(INPUT DATA begins)
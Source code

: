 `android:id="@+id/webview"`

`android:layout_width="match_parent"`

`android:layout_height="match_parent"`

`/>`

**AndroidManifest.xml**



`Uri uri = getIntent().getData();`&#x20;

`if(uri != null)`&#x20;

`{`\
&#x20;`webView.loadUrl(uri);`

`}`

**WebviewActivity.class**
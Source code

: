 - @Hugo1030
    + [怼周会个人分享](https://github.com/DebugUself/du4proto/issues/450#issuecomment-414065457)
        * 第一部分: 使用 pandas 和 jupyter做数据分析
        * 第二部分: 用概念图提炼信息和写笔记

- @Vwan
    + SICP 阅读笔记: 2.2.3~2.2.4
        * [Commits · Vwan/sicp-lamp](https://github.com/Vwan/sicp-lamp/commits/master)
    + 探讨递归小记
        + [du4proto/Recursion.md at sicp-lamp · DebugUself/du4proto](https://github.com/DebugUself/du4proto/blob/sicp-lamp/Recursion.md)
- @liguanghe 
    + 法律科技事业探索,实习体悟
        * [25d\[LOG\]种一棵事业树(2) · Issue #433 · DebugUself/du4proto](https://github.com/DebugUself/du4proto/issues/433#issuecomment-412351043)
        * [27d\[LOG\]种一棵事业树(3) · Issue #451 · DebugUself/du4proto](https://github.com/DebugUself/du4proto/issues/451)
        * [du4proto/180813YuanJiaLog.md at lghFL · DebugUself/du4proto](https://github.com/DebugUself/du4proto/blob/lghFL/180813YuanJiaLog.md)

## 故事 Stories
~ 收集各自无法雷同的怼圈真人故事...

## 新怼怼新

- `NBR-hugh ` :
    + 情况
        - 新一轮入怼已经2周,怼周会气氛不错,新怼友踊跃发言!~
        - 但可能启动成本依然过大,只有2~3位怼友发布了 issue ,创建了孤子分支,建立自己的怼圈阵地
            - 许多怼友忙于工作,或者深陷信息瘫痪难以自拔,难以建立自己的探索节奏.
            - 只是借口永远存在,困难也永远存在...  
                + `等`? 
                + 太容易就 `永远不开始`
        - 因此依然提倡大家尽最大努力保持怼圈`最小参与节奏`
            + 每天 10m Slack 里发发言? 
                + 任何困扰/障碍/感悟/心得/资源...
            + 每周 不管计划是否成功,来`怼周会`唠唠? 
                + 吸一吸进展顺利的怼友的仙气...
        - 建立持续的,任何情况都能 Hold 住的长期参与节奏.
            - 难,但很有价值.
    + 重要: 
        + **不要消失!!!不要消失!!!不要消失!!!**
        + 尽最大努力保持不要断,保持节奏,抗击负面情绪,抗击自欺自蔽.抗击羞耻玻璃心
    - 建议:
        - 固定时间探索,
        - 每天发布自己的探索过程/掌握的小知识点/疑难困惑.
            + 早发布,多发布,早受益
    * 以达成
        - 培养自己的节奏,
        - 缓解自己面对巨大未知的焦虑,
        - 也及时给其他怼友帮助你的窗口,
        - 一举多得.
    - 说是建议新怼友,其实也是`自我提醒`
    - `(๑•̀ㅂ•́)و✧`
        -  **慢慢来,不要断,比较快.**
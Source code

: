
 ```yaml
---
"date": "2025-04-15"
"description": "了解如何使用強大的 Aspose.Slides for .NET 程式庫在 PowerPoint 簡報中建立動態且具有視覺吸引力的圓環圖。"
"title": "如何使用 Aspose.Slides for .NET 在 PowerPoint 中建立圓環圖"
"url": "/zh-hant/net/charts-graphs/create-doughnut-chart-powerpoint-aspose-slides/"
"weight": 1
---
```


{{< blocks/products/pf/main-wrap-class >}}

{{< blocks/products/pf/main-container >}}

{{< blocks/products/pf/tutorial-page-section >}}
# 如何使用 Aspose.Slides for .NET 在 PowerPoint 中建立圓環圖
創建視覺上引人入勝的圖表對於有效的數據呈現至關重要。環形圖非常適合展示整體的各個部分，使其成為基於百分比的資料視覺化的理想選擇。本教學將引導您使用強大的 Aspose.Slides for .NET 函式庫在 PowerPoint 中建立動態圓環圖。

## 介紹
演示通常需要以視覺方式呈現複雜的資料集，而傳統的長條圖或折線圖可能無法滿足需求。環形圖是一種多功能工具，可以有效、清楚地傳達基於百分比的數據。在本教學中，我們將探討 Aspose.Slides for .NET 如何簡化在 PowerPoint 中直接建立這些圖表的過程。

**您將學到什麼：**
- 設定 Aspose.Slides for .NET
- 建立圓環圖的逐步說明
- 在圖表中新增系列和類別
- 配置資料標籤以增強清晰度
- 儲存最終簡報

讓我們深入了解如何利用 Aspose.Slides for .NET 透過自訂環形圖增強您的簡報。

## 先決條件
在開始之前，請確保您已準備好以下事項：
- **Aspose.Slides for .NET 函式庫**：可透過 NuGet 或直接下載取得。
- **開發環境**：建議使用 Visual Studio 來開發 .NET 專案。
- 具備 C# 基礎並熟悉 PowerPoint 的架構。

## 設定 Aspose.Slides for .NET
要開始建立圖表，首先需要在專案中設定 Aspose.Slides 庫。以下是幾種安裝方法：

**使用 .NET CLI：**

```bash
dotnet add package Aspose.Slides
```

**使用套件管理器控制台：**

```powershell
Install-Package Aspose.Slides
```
(INPUT DATA ends)
* **WORK ORDER**
The response consists of the lines above that contain "Vwan".

* **OUTPUT FOR THIS EXERCISE**
- @Vwan
        * [Commits · Vwan/sicp-lamp](https://github.com/Vwan/sicp-lamp/commits/master)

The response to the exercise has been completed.